#### DIRECTIONS FOR THIS TASK:
Reproduce the data below exactly. Skip the pictures.

Start of Block

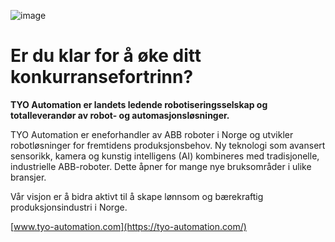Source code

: ![image](https://github.com/user-attachments/assets/9840f1fe-dc38-4697-9145-904cc6ead65d)

# Er du klar for å øke ditt konkurransefortrinn?

**TYO Automation er landets ledende robotiseringsselskap og totalleverandør av robot- og automasjonsløsninger.**

TYO Automation er eneforhandler av ABB roboter i Norge og utvikler robotløsninger for fremtidens produksjonsbehov. Ny teknologi som avansert sensorikk, kamera og kunstig intelligens (AI) kombineres med tradisjonelle, industrielle ABB-roboter. Dette åpner for mange nye bruksområder i ulike bransjer.

Vår visjon er å bidra aktivt til å skape lønnsom og bærekraftig produksjonsindustri i Norge.

[www.tyo-automation.com](https://tyo-automation.com/)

End of Block

#### ANSWER AREA:
Source code

: ![image](https://github.com/user-attachments/assets/9840f1fe-dc38-4697-9145-904cc6ead65d)

# Er du klar for å øke ditt konkurransefortrinn?

**TYO Automation er landets ledende robotiseringsselskap og totalleverandør av robot- og automasjonsløsninger.**

TYO Automation er eneforhandler av ABB roboter i Norge og utvikler robotløsninger for fremtidens produksjonsbehov. Ny teknologi som avansert sensorikk, kamera og kunstig intelligens (AI) kombineres med tradisjonelle, industrielle ABB-roboter. Dette åpner for mange nye bruksområder i ulike bransjer.

Vår visjon er å bidra aktivt til å skape lønnsom og bærekraftig produksjonsindustri i Norge.

[www.tyo-automation.com](https://tyo-automation.com/)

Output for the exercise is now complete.